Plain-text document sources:
· · · · · · ·
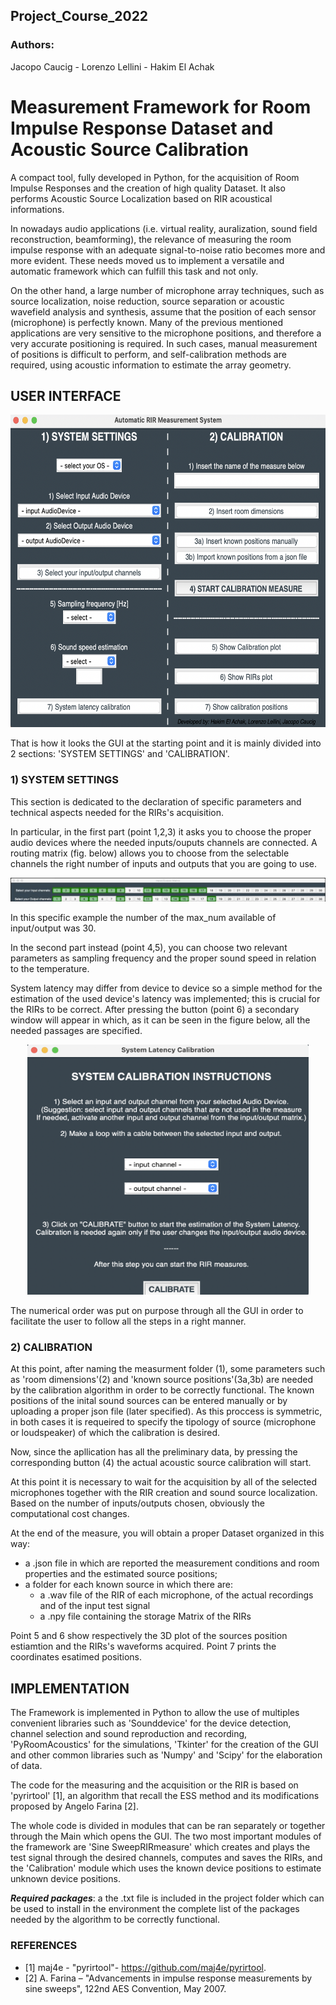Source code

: ## Project_Course_2022
### Authors:
Jacopo Caucig -
Lorenzo Lellini - 
Hakim El Achak

# Measurement Framework for Room Impulse Response Dataset and Acoustic Source Calibration

A compact tool, fully developed in Python, for the acquisition of Room Impulse Responses and the creation of high quality Dataset. It also performs Acoustic Source Localization based on RIR acoustical informations.

In nowadays audio applications (i.e. virtual reality, auralization, sound field reconstruction, beamforming), the relevance of measuring the room impulse response with an adequate signal-to-noise ratio becomes more and more evident. These needs moved us to implement a versatile and automatic framework which can fulfill this task and not only. 

On the other hand, a large number of microphone array techniques, such as source localization, noise reduction, source separation or acoustic wavefield
analysis and synthesis, assume that the position of each sensor (microphone) is perfectly known. Many of the previous mentioned applications are very sensitive to the microphone positions, and therefore a very accurate positioning is required. In such cases, manual measurement of positions is difficult to perform, and self-calibration methods are required, using acoustic information to estimate the array geometry.


## USER INTERFACE

<p align="center">
<img src="./Images/main.png" width="550" height="500">
</p>


That is how it looks the GUI at the starting point and it is mainly divided into 2 sections: 'SYSTEM SETTINGS' and 'CALIBRATION'.

### 1) SYSTEM SETTINGS

This section is dedicated to the declaration of specific parameters and technical aspects needed for the RIRs's acquisition. 

In particular, in the first part (point 1,2,3) it asks you to choose the proper audio devices where the needed inputs/ouputs channels are connected.
A routing matrix (fig. below) allows you to choose from the selectable channels the right number of inputs and outputs that you are going to use. 



<p align="center">
<img src="./Images/matrix.jpg" >
</p>

In this specific example the number of the max_num available of input/output was 30. 


In the second part instead (point 4,5), you can choose two relevant parameters as sampling frequency and the proper sound speed in relation to the temperature. 

System latency may differ from device to device so a simple method for the estimation of the used device's latency was implemented; this is crucial for the RIRs to be correct. 
After pressing the button (point 6) a secondary window will appear in which, as it can be seen in the figure below, all the needed passages are specified. 


<p align="center">
<img src="./Images/latency.png" width="450" height="400">
</p>



The numerical order was put on purpose through all the GUI in order to facilitate the user to follow all the steps in a right manner.


### 2) CALIBRATION

At this point, after naming the measurment folder (1), some parameters such as 'room dimensions'(2) and 'known source positions'(3a,3b) are needed by the calibration algorithm in order to be correctly functional. 
The known positions of the inital sound sources can be entered manually or by uploading a proper json file (later specified). 
As this proccess is symmetric, in both cases it is requeired to specify the tipology of source (microphone or loudspeaker) of which the calibration is desired.

Now, since the apllication has all the preliminary data, by pressing the corresponding button (4) the actual acoustic source calibration will start. 

At this point it is necessary to wait for the acquisition by all of the selected microphones together with the RIR creation and sound source localization. Based on the number of inputs/outputs chosen, obviously the computational cost changes.


At the end of the measure, you will obtain a proper Dataset organized in this way:
- a .json file in which are reported the measurement conditions and room properties and the estimated source positions;
- a folder for each known source in which there are:
     - a .wav file of the RIR of each microphone, of the actual recordings and of the input test signal
     - a .npy file containing the storage Matrix of the RIRs


Point 5 and 6 show respectively the 3D plot of the sources position estiamtion and the RIRs's waveforms acquired. 
Point 7 prints the coordinates esatimed positions. 



## IMPLEMENTATION


The Framework is implemented in Python to allow the use of multiples convenient libraries such as 'Sounddevice' for the device detection, channel selection and sound reproduction and recording, 'PyRoomAcoustics' for the simulations, 'Tkinter' for the creation of the GUI and other common libraries such as 'Numpy' and 'Scipy' for the elaboration of data. 

The code for the measuring and the acquisition or the RIR is based on 'pyrirtool' [1], an algorithm that recall the ESS method and its modifications proposed by Angelo Farina [2].

The whole code is divided in modules that can be ran separately or together through the Main which opens the GUI. The two most important modules of the framework are 'Sine SweepRIRmeasure' which creates and plays the test signal through the desired channels, computes and saves the RIRs, and the 'Calibration' module which uses the known device positions to estimate unknown device positions.


***Required packages***: a the .txt file is included in the project folder which can be used to install in the environment the complete list of the packages needed by the algorithm to be correctly functional. 





### REFERENCES

- [1] maj4e - "pyrirtool"- https://github.com/maj4e/pyrirtool.
- [2] A. Farina – "Advancements in impulse response measurements by sine sweeps", 122nd AES Convention, May 2007.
· · · · · · ·
• [What this task involves]:
Leaving out only the pictures, retype every record exactly.

• [Written response]:
Source code

: ## Project_Course_2022
### Authors:
Jacopo Caucig -
Lorenzo Lellini - 
Hakim El Achak

# Measurement Framework for Room Impulse Response Dataset and Acoustic Source Calibration

A compact tool, fully developed in Python, for the acquisition of Room Impulse Responses and the creation of high quality Dataset. It also performs Acoustic Source Localization based on RIR acoustical informations.

In nowadays audio applications (i.e. virtual reality, auralization, sound field reconstruction, beamforming), the relevance of measuring the room impulse response with an adequate signal-to-noise ratio becomes more and more evident. These needs moved us to implement a versatile and automatic framework which can fulfill this task and not only. 

On the other hand, a large number of microphone array techniques, such as source localization, noise reduction, source separation or acoustic wavefield
analysis and synthesis, assume that the position of each sensor (microphone) is perfectly known. Many of the previous mentioned applications are very sensitive to the microphone positions, and therefore a very accurate positioning is required. In such cases, manual measurement of positions is difficult to perform, and self-calibration methods are required, using acoustic information to estimate the array geometry.


## USER INTERFACE

<p align="center">
<img src="./Images/main.png" width="550" height="500">
</p>


That is how it looks the GUI at the starting point and it is mainly divided into 2 sections: 'SYSTEM SETTINGS' and 'CALIBRATION'.

### 1) SYSTEM SETTINGS

This section is dedicated to the declaration of specific parameters and technical aspects needed for the RIRs's acquisition. 

In particular, in the first part (point 1,2,3) it asks you to choose the proper audio devices where the needed inputs/ouputs channels are connected.
A routing matrix (fig. below) allows you to choose from the selectable channels the right number of inputs and outputs that you are going to use. 



<p align="center">
<img src="./Images/matrix.jpg" >
</p>

In this specific example the number of the max_num available of input/output was 30. 


In the second part instead (point 4,5), you can choose two relevant parameters as sampling frequency and the proper sound speed in relation to the temperature. 

System latency may differ from device to device so a simple method for the estimation of the used device's latency was implemented; this is crucial for the RIRs to be correct. 
After pressing the button (point 6) a secondary window will appear in which, as it can be seen in the figure below, all the needed passages are specified. 


<p align="center">
<img src="./Images/latency.png" width="450" height="400">
</p>



The numerical order was put on purpose through all the GUI in order to facilitate the user to follow all the steps in a right manner.


### 2) CALIBRATION

At this point, after naming the measurment folder (1), some parameters such as 'room dimensions'(2) and 'known source positions'(3a,3b) are needed by the calibration algorithm in order to be correctly functional. 
The known positions of the inital sound sources can be entered manually or by uploading a proper json file (later specified). 
As this proccess is symmetric, in both cases it is requeired to specify the tipology of source (microphone or loudspeaker) of which the calibration is desired.

Now, since the apllication has all the preliminary data, by pressing the corresponding button (4) the actual acoustic source calibration will start. 

At this point it is necessary to wait for the acquisition by all of the selected microphones together with the RIR creation and sound source localization. Based on the number of inputs/outputs chosen, obviously the computational cost changes.


At the end of the measure, you will obtain a proper Dataset organized in this way:
- a .json file in which are reported the measurement conditions and room properties and the estimated source positions;
- a folder for each known source in which there are:
     - a .wav file of the RIR of each microphone, of the actual recordings and of the input test signal
     - a .npy file containing the storage Matrix of the RIRs


Point 5 and 6 show respectively the 3D plot of the sources position estiamtion and the RIRs's waveforms acquired. 
Point 7 prints the coordinates esatimed positions. 



## IMPLEMENTATION


The Framework is implemented in Python to allow the use of multiples convenient libraries such as 'Sounddevice' for the device detection, channel selection and sound reproduction and recording, 'PyRoomAcoustics' for the simulations, 'Tkinter' for the creation of the GUI and other common libraries such as 'Numpy' and 'Scipy' for the elaboration of data. 

The code for the measuring and the acquisition or the RIR is based on 'pyrirtool' [1], an algorithm that recall the ESS method and its modifications proposed by Angelo Farina [2].

The whole code is divided in modules that can be ran separately or together through the Main which opens the GUI. The two most important modules of the framework are 'Sine SweepRIRmeasure' which creates and plays the test signal through the desired channels, computes and saves the RIRs, and the 'Calibration' module which uses the known device positions to estimate unknown device positions.


***Required packages***: a the .txt file is included in the project folder which can be used to install in the environment the complete list of the packages needed by the algorithm to be correctly functional. 





### REFERENCES

- [1] maj4e - "pyrirtool"- https://github.com/maj4e/pyrirtool.
- [2] A. Farina – "Advancements in impulse response measurements by sine sweeps", 122nd AES Convention, May 2007.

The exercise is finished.